• **Material for this task**
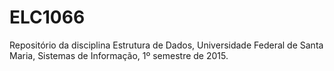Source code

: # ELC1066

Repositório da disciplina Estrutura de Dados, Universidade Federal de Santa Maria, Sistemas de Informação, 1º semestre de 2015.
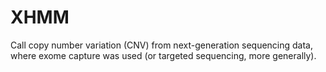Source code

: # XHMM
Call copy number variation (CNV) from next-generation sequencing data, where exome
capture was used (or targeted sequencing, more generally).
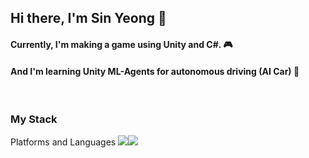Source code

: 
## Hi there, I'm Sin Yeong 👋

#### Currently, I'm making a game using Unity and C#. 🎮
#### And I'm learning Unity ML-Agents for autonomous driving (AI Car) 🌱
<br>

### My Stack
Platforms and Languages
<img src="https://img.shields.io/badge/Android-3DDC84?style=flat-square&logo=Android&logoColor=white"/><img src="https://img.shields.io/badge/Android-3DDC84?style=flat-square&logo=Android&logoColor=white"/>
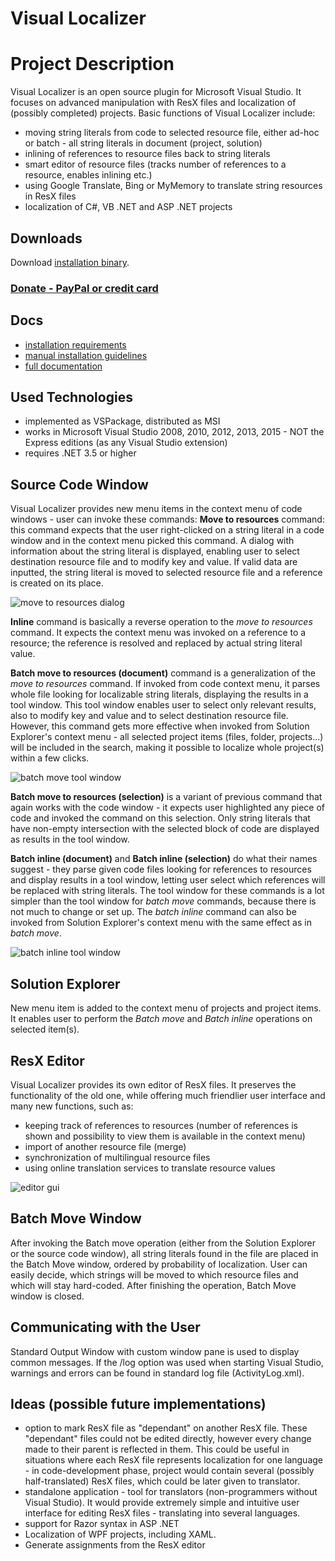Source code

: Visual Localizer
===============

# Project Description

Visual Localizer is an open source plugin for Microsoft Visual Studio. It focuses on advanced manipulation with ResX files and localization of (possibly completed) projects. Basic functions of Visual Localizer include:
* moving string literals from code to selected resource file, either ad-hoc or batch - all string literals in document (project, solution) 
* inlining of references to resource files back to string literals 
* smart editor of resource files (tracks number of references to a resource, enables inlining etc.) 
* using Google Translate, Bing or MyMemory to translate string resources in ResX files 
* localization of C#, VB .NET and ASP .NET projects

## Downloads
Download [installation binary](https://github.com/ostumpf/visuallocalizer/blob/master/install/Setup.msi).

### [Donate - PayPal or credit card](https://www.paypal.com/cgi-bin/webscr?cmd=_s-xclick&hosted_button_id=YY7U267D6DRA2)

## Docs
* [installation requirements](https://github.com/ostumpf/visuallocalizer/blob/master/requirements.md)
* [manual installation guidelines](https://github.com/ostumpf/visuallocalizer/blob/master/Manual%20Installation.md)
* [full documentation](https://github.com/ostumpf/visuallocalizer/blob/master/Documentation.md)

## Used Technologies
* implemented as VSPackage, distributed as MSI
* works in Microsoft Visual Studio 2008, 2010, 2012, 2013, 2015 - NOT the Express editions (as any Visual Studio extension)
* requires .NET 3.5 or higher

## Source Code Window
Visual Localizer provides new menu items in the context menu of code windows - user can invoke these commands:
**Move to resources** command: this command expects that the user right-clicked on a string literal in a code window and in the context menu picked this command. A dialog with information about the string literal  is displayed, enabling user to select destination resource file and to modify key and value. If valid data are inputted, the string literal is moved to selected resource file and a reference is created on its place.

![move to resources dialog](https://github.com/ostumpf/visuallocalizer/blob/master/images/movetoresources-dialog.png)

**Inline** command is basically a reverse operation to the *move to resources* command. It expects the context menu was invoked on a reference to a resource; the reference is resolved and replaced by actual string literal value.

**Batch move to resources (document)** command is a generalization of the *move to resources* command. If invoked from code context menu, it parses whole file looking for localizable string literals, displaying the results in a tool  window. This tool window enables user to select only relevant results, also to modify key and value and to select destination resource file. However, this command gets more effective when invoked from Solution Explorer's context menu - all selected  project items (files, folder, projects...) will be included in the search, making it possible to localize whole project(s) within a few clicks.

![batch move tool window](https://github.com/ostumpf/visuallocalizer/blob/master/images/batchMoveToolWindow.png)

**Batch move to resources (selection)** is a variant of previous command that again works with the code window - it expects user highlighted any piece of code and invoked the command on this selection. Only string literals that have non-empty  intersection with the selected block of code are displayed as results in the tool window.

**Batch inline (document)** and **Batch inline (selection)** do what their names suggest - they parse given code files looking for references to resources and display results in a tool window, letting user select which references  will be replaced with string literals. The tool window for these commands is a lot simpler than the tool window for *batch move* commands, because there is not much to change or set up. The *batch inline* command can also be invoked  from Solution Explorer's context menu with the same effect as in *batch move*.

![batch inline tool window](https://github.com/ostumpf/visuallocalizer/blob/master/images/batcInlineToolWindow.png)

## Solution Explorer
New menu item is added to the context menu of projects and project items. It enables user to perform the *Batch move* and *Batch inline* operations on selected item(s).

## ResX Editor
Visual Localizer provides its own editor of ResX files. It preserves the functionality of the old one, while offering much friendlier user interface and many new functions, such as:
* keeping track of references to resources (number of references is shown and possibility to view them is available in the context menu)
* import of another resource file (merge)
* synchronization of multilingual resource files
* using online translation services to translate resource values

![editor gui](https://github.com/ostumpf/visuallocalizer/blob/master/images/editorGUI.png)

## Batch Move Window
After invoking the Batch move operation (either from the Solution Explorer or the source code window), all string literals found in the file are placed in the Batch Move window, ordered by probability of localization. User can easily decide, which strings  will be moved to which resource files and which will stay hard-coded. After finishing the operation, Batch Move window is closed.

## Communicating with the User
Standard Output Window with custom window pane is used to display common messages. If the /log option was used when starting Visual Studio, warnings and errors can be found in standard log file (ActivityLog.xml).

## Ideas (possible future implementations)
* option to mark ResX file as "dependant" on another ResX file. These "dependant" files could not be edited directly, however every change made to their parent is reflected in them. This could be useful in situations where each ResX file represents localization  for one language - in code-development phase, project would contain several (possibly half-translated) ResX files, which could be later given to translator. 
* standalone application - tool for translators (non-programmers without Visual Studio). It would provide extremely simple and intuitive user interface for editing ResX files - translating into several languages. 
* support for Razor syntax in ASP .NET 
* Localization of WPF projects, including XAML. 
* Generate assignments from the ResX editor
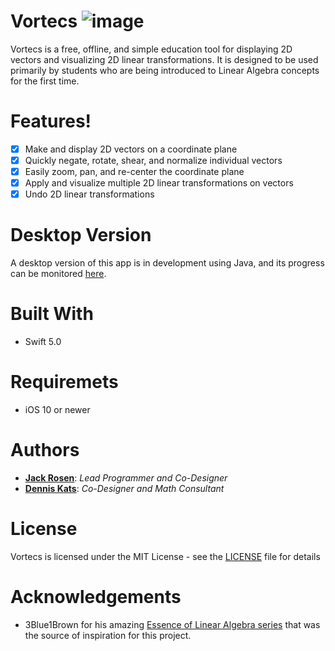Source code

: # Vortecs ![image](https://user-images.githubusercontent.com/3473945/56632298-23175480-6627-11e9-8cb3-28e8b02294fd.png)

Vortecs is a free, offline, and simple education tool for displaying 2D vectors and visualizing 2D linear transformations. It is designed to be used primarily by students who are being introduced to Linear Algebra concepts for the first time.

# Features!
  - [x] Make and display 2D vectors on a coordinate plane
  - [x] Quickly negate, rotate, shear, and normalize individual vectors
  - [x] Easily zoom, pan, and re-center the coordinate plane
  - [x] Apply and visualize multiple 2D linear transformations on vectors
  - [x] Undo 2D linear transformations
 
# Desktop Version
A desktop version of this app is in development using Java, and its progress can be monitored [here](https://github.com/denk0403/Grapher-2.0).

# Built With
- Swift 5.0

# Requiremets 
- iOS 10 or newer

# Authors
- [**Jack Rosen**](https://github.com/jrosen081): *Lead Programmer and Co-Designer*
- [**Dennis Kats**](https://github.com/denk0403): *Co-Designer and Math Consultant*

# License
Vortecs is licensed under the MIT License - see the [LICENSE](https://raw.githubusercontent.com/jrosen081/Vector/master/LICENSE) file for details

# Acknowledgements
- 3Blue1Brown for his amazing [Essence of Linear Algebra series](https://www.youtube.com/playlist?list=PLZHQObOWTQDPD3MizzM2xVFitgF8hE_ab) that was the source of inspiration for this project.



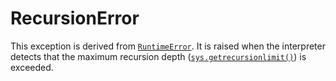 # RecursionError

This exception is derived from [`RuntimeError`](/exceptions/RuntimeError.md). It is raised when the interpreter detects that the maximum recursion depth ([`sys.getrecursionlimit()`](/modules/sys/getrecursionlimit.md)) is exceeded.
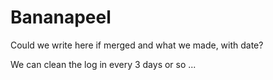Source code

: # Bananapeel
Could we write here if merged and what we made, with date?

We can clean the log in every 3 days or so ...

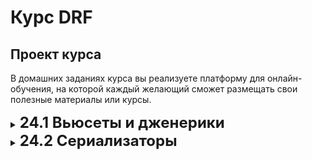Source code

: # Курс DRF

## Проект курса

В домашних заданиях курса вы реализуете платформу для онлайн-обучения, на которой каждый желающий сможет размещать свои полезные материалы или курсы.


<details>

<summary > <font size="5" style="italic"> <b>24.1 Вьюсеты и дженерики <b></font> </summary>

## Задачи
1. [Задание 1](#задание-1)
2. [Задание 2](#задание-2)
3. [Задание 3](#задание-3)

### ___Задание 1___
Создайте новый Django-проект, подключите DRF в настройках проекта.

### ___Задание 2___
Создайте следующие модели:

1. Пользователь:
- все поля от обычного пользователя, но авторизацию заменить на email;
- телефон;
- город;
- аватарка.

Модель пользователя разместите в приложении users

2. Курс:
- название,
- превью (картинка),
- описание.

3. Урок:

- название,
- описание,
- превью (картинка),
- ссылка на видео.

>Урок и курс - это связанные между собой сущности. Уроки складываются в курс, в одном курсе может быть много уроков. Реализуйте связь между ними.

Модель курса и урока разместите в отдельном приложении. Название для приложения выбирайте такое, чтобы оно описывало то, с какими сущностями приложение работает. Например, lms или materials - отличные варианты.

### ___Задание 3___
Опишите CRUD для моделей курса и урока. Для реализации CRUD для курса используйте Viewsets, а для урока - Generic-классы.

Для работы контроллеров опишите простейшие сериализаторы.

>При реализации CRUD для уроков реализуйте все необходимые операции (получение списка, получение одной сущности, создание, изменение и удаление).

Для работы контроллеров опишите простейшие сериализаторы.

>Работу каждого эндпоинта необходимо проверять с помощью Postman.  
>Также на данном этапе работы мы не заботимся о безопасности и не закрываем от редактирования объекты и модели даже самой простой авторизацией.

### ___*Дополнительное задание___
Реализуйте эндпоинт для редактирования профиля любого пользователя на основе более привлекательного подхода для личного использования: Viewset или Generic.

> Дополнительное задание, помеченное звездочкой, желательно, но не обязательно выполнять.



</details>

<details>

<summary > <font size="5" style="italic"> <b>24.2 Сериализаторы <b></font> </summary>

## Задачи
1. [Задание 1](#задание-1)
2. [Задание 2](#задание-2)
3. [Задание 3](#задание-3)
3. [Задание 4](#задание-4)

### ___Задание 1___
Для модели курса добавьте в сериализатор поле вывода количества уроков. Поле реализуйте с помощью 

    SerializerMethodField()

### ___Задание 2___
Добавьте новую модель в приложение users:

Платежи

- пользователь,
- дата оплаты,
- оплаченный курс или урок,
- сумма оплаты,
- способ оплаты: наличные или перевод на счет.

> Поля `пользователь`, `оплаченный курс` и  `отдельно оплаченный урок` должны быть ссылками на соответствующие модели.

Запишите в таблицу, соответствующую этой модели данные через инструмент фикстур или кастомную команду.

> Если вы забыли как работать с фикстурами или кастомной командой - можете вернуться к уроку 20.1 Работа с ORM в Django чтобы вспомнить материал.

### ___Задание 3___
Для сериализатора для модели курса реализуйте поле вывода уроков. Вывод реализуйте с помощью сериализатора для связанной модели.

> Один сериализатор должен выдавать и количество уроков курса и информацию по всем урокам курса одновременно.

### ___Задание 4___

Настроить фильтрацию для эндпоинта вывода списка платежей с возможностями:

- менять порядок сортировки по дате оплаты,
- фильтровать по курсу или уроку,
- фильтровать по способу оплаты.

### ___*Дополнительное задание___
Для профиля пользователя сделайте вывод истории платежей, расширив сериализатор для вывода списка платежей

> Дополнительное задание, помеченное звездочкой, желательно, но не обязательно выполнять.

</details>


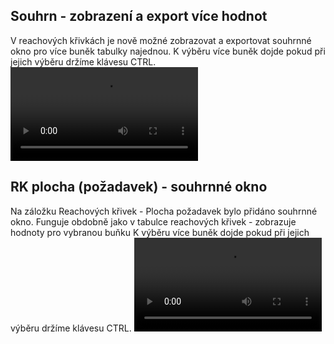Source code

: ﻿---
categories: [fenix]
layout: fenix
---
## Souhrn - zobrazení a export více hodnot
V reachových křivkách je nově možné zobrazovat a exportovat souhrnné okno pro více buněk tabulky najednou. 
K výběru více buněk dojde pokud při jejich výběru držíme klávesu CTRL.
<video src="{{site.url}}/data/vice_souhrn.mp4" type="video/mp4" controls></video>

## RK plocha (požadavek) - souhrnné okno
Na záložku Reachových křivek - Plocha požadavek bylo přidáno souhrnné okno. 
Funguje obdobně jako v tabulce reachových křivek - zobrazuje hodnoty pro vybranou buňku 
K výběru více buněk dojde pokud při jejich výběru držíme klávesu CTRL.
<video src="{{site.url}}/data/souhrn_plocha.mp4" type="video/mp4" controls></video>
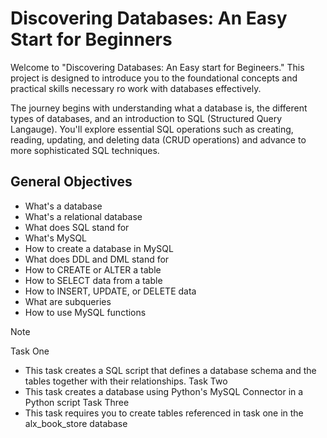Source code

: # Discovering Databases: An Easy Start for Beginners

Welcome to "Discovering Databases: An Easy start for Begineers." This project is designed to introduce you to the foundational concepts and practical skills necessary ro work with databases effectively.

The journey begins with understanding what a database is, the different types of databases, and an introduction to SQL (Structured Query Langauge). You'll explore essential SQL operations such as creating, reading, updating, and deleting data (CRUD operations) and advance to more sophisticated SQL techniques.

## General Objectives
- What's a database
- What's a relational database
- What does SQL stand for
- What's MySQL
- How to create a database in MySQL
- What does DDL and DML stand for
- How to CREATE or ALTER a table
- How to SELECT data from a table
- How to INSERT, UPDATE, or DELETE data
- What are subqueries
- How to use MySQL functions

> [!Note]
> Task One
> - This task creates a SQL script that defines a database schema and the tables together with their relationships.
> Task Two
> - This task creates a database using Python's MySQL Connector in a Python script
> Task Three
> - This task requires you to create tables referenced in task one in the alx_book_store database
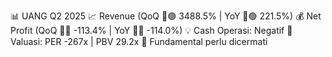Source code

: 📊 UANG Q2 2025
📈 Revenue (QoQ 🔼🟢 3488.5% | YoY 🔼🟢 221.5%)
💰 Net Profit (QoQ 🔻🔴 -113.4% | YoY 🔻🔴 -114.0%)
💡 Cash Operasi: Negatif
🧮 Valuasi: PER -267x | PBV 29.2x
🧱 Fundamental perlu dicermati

• **Exercise description**
Could you retype exactly the lines above, starting at the line that contains "resource file (merge)" and ending at the line that contains "## Batch Move Window", and nothing more?

• **Task result**
* import of another resource file (merge)
* synchronization of multilingual resource files
* using online translation services to translate resource values

![editor gui](https://github.com/ostumpf/visuallocalizer/blob/master/images/editorGUI.png)

## Batch Move Window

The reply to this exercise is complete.